Elle ôte de sa bouche la tige marquée par son rouge à lèvre ignoble et me regarde.
- J'suis majeure, vaccinée et consentante. Si ça peut te rassurer.
- Tu fais quoi dans la vie ? M'enquis-je en lui tendant mon briquet.
- J'suis au lycée, marmonne-t-elle en allumant sa clope, j'ai retapé mon année.
- Tu devrais pas réviser le bac plutôt que de venir à ce genre de réssoi ?
- Tu peux dire adieu à ton feu.
Je souffle du nez.
- J'rigole, tant que tu passes une bonne soirée...
- J'ai failli faire un malaise avec tout ce monde et cette chaleur. Je n'arrive jamais à tenir dans la foule. C'est un peu ce qui me gâche la soirée.
Elle me redonne mon briquet.
- Ça m'a fait la même chose au Cabaret sauvage, et c'est là que je me suis fait passer pour une folle capricieuse qui pleure son idole.
Je plisse les yeux pour me remémorer la soirée.
Alors c'était elle aussi ?
- Décidément t'es partout, toi.
- En toute groupie qui se respecte.
- Tu fais Bercy en décembre ?
- J'pense pas.
- Donc on ne se reverra pas, je conclus.
Elle expulse de ses lèvres une longue et interminable fumée blanchâtre qui me trouble la vue quelques secondes.

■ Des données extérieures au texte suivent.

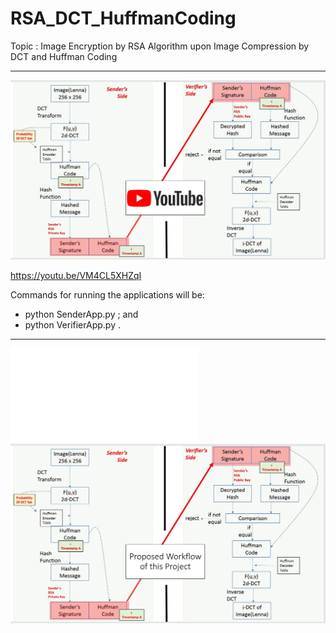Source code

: # RSA_DCT_HuffmanCoding
Topic : 
Image Encryption by RSA Algorithm upon Image Compression by DCT and Huffman Coding

--- --- --- ---

[![Watch the video](./WorkFlowIllustration_Youtube.jpg)](https://youtu.be/VM4CL5XHZqI)

<a herf="https://youtu.be/VM4CL5XHZqI">https://youtu.be/VM4CL5XHZqI</a>


Commands for running the applications will be:
- python SenderApp.py ; and
- python VerifierApp.py .

--- --- --- ---



<!-- [embed]./ReadMe_Report.pdf[/embed] -->

<embed src="./ReadMe_Report.pdf" type="application/pdf">


<img src="./WorkFlowIllustration.jpg" alt="Alt text" title="Optional Title">



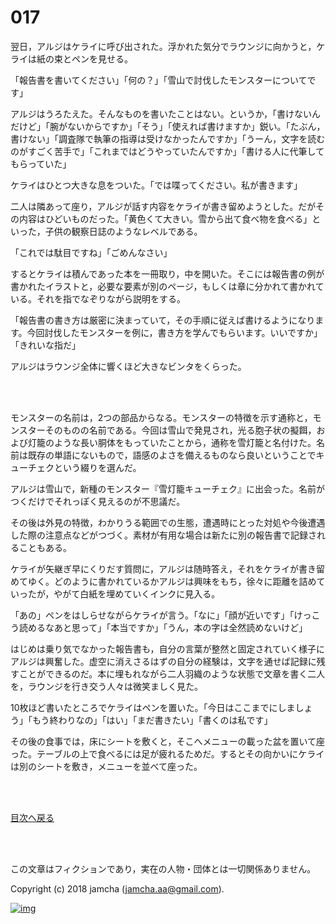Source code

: # 017

翌日，アルジはケライに呼び出された。浮かれた気分でラウンジに向かうと，ケライは紙の束とペンを見せる。  

「報告書を書いてください」「何の？」「雪山で討伐したモンスターについてです」  

アルジはうろたえた。そんなものを書いたことはない。というか，「書けないんだけど」「腕がないからですか」「そう」「使えれば書けますか」鋭い。「たぶん，書けない」「調査隊で執筆の指導は受けなかったんですか」「うーん，文字を読むのがすごく苦手で」「これまではどうやっていたんですか」「書ける人に代筆してもらっていた」  

ケライはひとつ大きな息をついた。「では喋ってください。私が書きます」  

二人は隣あって座り，アルジが話す内容をケライが書き留めようとした。だがその内容はひどいものだった。「黄色くて大きい。雪から出て食べ物を食べる」といった，子供の観察日誌のようなレベルである。  

「これでは駄目ですね」「ごめんなさい」  

するとケライは積んであった本を一冊取り，中を開いた。そこには報告書の例が書かれたイラストと，必要な要素が別のページ，もしくは章に分かれて書かれている。それを指でなぞりながら説明をする。  

「報告書の書き方は厳密に決まっていて，その手順に従えば書けるようになります。今回討伐したモンスターを例に，書き方を学んでもらいます。いいですか」「きれいな指だ」  

アルジはラウンジ全体に響くほど大きなビンタをくらった。  

<br>  
<br>  

モンスターの名前は，2つの部品からなる。モンスターの特徴を示す通称と，モンスターそのものの名前である。今回は雪山で発見され，光る胞子状の擬餌，および灯籠のような長い胴体をもっていたことから，通称を雪灯籠と名付けた。名前は既存の単語にないもので，語感のよさを備えるものなら良いということでキューチェクという綴りを選んだ。  

アルジは雪山で，新種のモンスター『雪灯籠キューチェク』に出会った。名前がつくだけでそれっぽく見えるのが不思議だ。  

その後は外見の特徴，わかりうる範囲での生態，遭遇時にとった対処や今後遭遇した際の注意点などがつづく。素材が有用な場合は新たに別の報告書で記録されることもある。  

ケライが矢継ぎ早にくりだす質問に，アルジは随時答え，それをケライが書き留めてゆく。どのように書かれているかアルジは興味をもち，徐々に距離を詰めていったが，やがて白紙を埋めていくインクに見入る。  

「あの」ペンをはしらせながらケライが言う。「なに」「顔が近いです」「けっこう読めるなあと思って」「本当ですか」「うん，本の字は全然読めないけど」  

はじめは乗り気でなかった報告書も，自分の言葉が整然と固定されていく様子にアルジは興奮した。虚空に消えさるはずの自分の経験は，文字を通せば記録に残すことができるのだ。本に埋もれながら二人羽織のような状態で文章を書く二人を，ラウンジを行き交う人々は微笑ましく見た。  

10枚ほど書いたところでケライはペンを置いた。「今日はここまでにしましょう」「もう終わりなの」「はい」「まだ書きたい」「書くのは私です」  

その後の食事では，床にシートを敷くと，そこへメニューの載った盆を置いて座った。テーブルの上で食べるには足が疲れるためだ。するとその向かいにケライは別のシートを敷き，メニューを並べて座った。  

<br>  
<br>  

[目次へ戻る](https://github.com/jamcha-aa/OblivionReports/blob/master/README.md)  

<br>  
<br>  

この文章はフィクションであり，実在の人物・団体とは一切関係ありません。  

Copyright (c) 2018 jamcha (jamcha.aa@gmail.com).  

[![img](http://i.creativecommons.org/l/by-nc-sa/4.0/88x31.png)](http://creativecommons.org/licenses/by-nc-sa/4.0/deed)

Cette fille fume comme un pompier.
- Sauf si tu veux qu'on se revoit, réplique-t-elle calmement.
Je marque un léger temps de pause. La sincérité et le calme dont elle fait preuve sont saisissantes.
Je gratte la semelle de mes docs sur l'asphalte comme pour me débarrasser de l'embarras qui me serre aux chevilles à présent.
- T'aimerais qu'on se revoit ?
- Si je dis oui, il se passe quoi ?
Je ne réponds pas.
Je ne me suis jamais retrouvé dans cette situation avec une fan. Je ne la connais pas, j'ignore absolument tout d'elle, si ce n'est qu'elle fume à s'en cramer les poumons et qu'elle est encore dans le circuit scolaire.
J'suis un détraqué de parler à cette gamine, et d'imaginer le simple fait qu'on puisse se revoir.
Mais pourquoi alors, je ne réfute pas cette idée ?
- Laisse, je plaisantais. Qu'est-ce qu'un mec comme toi irait faire avec une fille comme moi ? Elle pouffe et jette son mégot. Je suis hors jeu, dès le départ. D'ailleurs ça me surprends que tu aies tenu la conversation. Ça m'a fait plaisir, vraiment.
Elle sort des écouteurs de son sac et les enfile sous mes yeux confus.
- Tu t'en vas ? Je demande alors, la parole retrouvée.
- Oui, il est tard, j'ai cours demain.
- T'es loin d'ici ? Je t'appelle un uber ?
Mon excès de bienveillance pour compenser la bâche que je viens de lui mettre excède ma conscience qui ne manque pas de me le faire remarquer à coup de forceur répétitifs dans un coin de ma tête.
- C'est bon je suis à un quart d'heure, c'est gentil.
J'hoche la tête en guise d'acquiescement. Elle me sourit une ultime fois avant de s'engager sur la route pour traverser, sans même regarder les voitures qui l'évitent de justesse.
Elle est chelou cette meuf, mais ce n'est pas ce qui m'inquiète.
J'suis inquiet parce que son étrangeté me fascine.